Wurrgeng: What to Do in Cold Weather Season in Kakadu


The Kakadu National Park boast an ancient landscape filled with lush rainforests, sprawling scenery, and a collection of great things to get stuck into. Covering around 20,000 square kilometres, Kakadu tours give you the chance to absorb the wildlife of the region and get up close and personal with some of Australia’s most mesmerizing views.

Life at the park is highly reliant on the water of the tropical monsoon climate, but the dry season provides a great time to take one of the many Kakadu National Park tours.

Despite having a wet and a dry season, the park itself sees an extremely diverse set of weather conditions. So much so, in fact, that the Aboriginal inhabitants have created six distinct seasons throughout the year.

Wurrgeng is the cold weather season and takes place between mid-June and mid-August. During this time, humidity is low and daytime temperatures hover around 30 degrees Celsius. At night, they can drop down to 17 degrees Celsius. As it is in the dry season,
many of the on-site creeks dry up and the floodplains become cracked and arid. Birds flock to the shrinking billabongs, while forest fires are a regular occurrence in some parts.

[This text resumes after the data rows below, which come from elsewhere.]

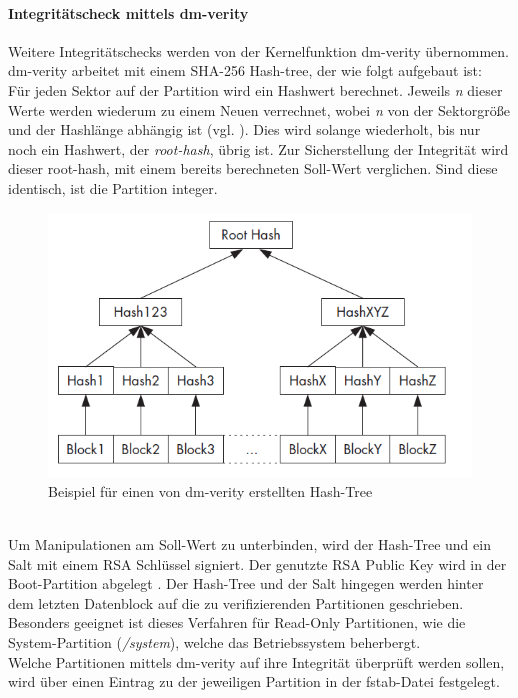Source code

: 	\paragraph{Integritätscheck mittels dm-verity}
	Weitere Integritätschecks werden von der Kernelfunktion dm-verity übernommen.
	dm-verity arbeitet mit einem SHA-256 Hash-tree, der wie folgt aufgebaut ist:\\
	Für jeden Sektor auf der Partition wird ein Hashwert berechnet. Jeweils
	\textit{n} dieser Werte werden wiederum zu einem Neuen verrechnet, wobei
	\textit{n} von der Sektorgröße und der Hashlänge abhängig ist (vgl. \cite{dm-verity-doc}). Dies wird solange wiederholt, bis nur noch ein
	Hashwert, der \textit{root-hash}, übrig ist. Zur Sicherstellung der Integrität
	wird dieser root-hash, mit einem bereits berechneten Soll-Wert verglichen.
	Sind diese identisch, ist die Partition integer.
	\begin{figure}[h]
		\centering
		\includegraphics[width=0.7\linewidth]{android_pages/graphics/dm_verity_hash_tree.png}
		\caption{Beispiel für einen von dm-verity erstellten Hash-Tree \cite[S. 255]{Drake2014}}
		\label{fig:dm-verity-table}
	\end{figure}
	\\
	Um Manipulationen am Soll-Wert zu unterbinden, wird der Hash-Tree und ein Salt
	mit einem RSA Schlüssel signiert. Der genutzte RSA Public Key wird in der
	Boot-Partition abgelegt \cite[S. 255]{Drake2014}. Der Hash-Tree und der Salt
	hingegen werden hinter dem letzten Datenblock auf die zu verifizierenden
	Partitionen geschrieben. Besonders geeignet ist dieses Verfahren für Read-Only
	Partitionen, wie die System-Partition (\textit{/system}), welche das
	Betriebssystem beherbergt.\\
	Welche Partitionen mittels dm-verity auf ihre Integrität überprüft werden
	sollen, wird über einen Eintrag zu der jeweiligen Partition in der fstab-Datei
	festgelegt.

That doesn’t mean that Kakadu isn’t worth visiting at this time. In fact, this is one of the best times to visit if you want to explore the region in cooler temperatures.

Places to Go in Kakadu During Wurrgeng

South Alligator Area

Here, you’ll find the Mamukala wetlands which provide the main attraction in this part of the park. There is a short walk you can take to an observation platform which looks out over the sprawling wetlands and the diverse array of wildlife that calls them home.

East Alligator Area

To the east, this part of the park marks the gateway to the ancient Arnhem Land. Here, you can explore the largest Aboriginal reservation in the whole of Australia, but it can only be accessed with a permit or on a guided tour.

Nourlangie Area

Keeping to the Aboriginal theme, this part of the park boasts an incredibly rich selection of Aboriginal art sites. Throughout the landscape here, you can explore ancient caves that are
marked with thousand-year-old paintings that tell the histories and stories of the local tribes.


Jim Jim Falls Area

For a glimpse into the amazing natural beauty of Kakadu, head to the Jim Jim Falls Area, which can only be accessed during this time of the year – and only in a 4-wheel drive.

You can take a 1km walk through the monsoonal forest, passing some of the park’s most breath-taking waterfalls.